An exact copy of every entry is the answer here, with no pictures.

Record excerpts:
-- Opening Marker --
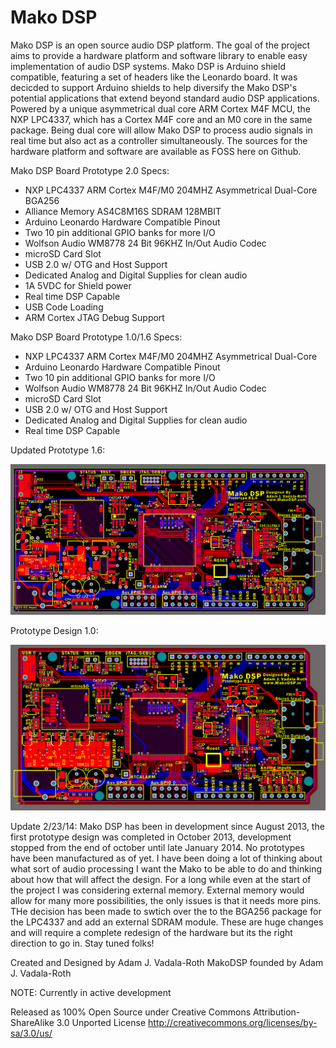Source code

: Mako DSP
=======

Mako DSP is an open source audio DSP platform. The goal of the project aims to provide a hardware platform and software library to enable easy implementation of audio DSP systems.  Mako DSP is Arduino shield compatible, featuring a set of headers like the Leonardo board. It was decicded to support Arduino shields to help diversify the Mako DSP's potential applications that extend beyond standard audio DSP applications. Powered by a unique asymmetrical dual core ARM Cortex M4F MCU, the NXP LPC4337, which has a Cortex M4F core and an M0 core in the same package. Being dual core will allow Mako DSP to process audio signals in real time but also act as a controller simultaneously. The sources for  the hardware platform and software are available as FOSS here on Github.

Mako DSP Board Prototype 2.0 Specs:

- NXP LPC4337 ARM Cortex M4F/M0 204MHZ Asymmetrical Dual-Core BGA256
- Alliance Memory AS4C8M16S SDRAM 128MBIT
- Arduino Leonardo Hardware Compatible Pinout
- Two 10 pin additional GPIO banks for more I/O
- Wolfson Audio WM8778 24 Bit 96KHZ In/Out Audio Codec
- microSD Card Slot
- USB 2.0 w/ OTG and Host Support
- Dedicated Analog and Digital Supplies for clean audio
- 1A 5VDC for Shield power
- Real time DSP Capable
- USB Code Loading
- ARM Cortex JTAG Debug Support

Mako DSP Board Prototype 1.0/1.6 Specs:
- NXP LPC4337 ARM Cortex M4F/M0 204MHZ Asymmetrical Dual-Core
- Arduino Leonardo Hardware Compatible Pinout
- Two 10 pin additional GPIO banks for more I/O
- Wolfson Audio WM8778 24 Bit 96KHZ In/Out Audio Codec
- microSD Card Slot
- USB 2.0 w/ OTG and Host Support
- Dedicated Analog and Digital Supplies for clean audio
- Real time DSP Capable

Updated Prototype 1.6:

![Prototype Design 1.6](Hardware/Depreciated%20Variants/Mako%20DSP%20LPC4337%20TQFT144%20-%20NO%20LONGER%20DEVELOPED/MakoDSP_P1.6.png)


Prototype Design 1.0:

![Prototype Design 1.0](Hardware/Depreciated%20Variants/Mako%20DSP%20LPC4337%20TQFT144%20-%20NO%20LONGER%20DEVELOPED/Mako%20DSP%20P1.png)



Update 2/23/14:
Mako DSP has been in development since August 2013, the first prototype design was completed in October 2013, development stopped from the end of october until late January 2014. No prototypes have been manufactured as of yet. I have been doing a lot of thinking about what sort of audio processing I want the Mako to be able to do and thinking about how that will affect the design. For a long while even at the start of the project I was considering external memory. External memory would allow for many more possibilities, the only issues is that it needs more pins. THe decision has been made to swtich over the to the BGA256 package for the LPC4337 and add an external SDRAM module. These are huge changes and will require a complete redesign of the hardware but its the right direction to go in. Stay tuned folks!


Created and Designed by Adam J. Vadala-Roth
MakoDSP founded by Adam J. Vadala-Roth

NOTE: Currently in active development

Released as 100% Open Source under
Creative Commons Attribution-ShareAlike 3.0 Unported License
http://creativecommons.org/licenses/by-sa/3.0/us/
-- Closing Marker --
Solution:
Source code

: Mako DSP
=======

Mako DSP is an open source audio DSP platform. The goal of the project aims to provide a hardware platform and software library to enable easy implementation of audio DSP systems.  Mako DSP is Arduino shield compatible, featuring a set of headers like the Leonardo board. It was decicded to support Arduino shields to help diversify the Mako DSP's potential applications that extend beyond standard audio DSP applications. Powered by a unique asymmetrical dual core ARM Cortex M4F MCU, the NXP LPC4337, which has a Cortex M4F core and an M0 core in the same package. Being dual core will allow Mako DSP to process audio signals in real time but also act as a controller simultaneously. The sources for  the hardware platform and software are available as FOSS here on Github.

Mako DSP Board Prototype 2.0 Specs:

- NXP LPC4337 ARM Cortex M4F/M0 204MHZ Asymmetrical Dual-Core BGA256
- Alliance Memory AS4C8M16S SDRAM 128MBIT
- Arduino Leonardo Hardware Compatible Pinout
- Two 10 pin additional GPIO banks for more I/O
- Wolfson Audio WM8778 24 Bit 96KHZ In/Out Audio Codec
- microSD Card Slot
- USB 2.0 w/ OTG and Host Support
- Dedicated Analog and Digital Supplies for clean audio
- 1A 5VDC for Shield power
- Real time DSP Capable
- USB Code Loading
- ARM Cortex JTAG Debug Support

Mako DSP Board Prototype 1.0/1.6 Specs:
- NXP LPC4337 ARM Cortex M4F/M0 204MHZ Asymmetrical Dual-Core
- Arduino Leonardo Hardware Compatible Pinout
- Two 10 pin additional GPIO banks for more I/O
- Wolfson Audio WM8778 24 Bit 96KHZ In/Out Audio Codec
- microSD Card Slot
- USB 2.0 w/ OTG and Host Support
- Dedicated Analog and Digital Supplies for clean audio
- Real time DSP Capable

Updated Prototype 1.6:

![Prototype Design 1.6](Hardware/Depreciated%20Variants/Mako%20DSP%20LPC4337%20TQFT144%20-%20NO%20LONGER%20DEVELOPED/MakoDSP_P1.6.png)


Prototype Design 1.0:

![Prototype Design 1.0](Hardware/Depreciated%20Variants/Mako%20DSP%20LPC4337%20TQFT144%20-%20NO%20LONGER%20DEVELOPED/Mako%20DSP%20P1.png)



Update 2/23/14:
Mako DSP has been in development since August 2013, the first prototype design was completed in October 2013, development stopped from the end of october until late January 2014. No prototypes have been manufactured as of yet. I have been doing a lot of thinking about what sort of audio processing I want the Mako to be able to do and thinking about how that will affect the design. For a long while even at the start of the project I was considering external memory. External memory would allow for many more possibilities, the only issues is that it needs more pins. THe decision has been made to swtich over the to the BGA256 package for the LPC4337 and add an external SDRAM module. These are huge changes and will require a complete redesign of the hardware but its the right direction to go in. Stay tuned folks!


Created and Designed by Adam J. Vadala-Roth
MakoDSP founded by Adam J. Vadala-Roth

NOTE: Currently in active development

Released as 100% Open Source under
Creative Commons Attribution-ShareAlike 3.0 Unported License
http://creativecommons.org/licenses/by-sa/3.0/us/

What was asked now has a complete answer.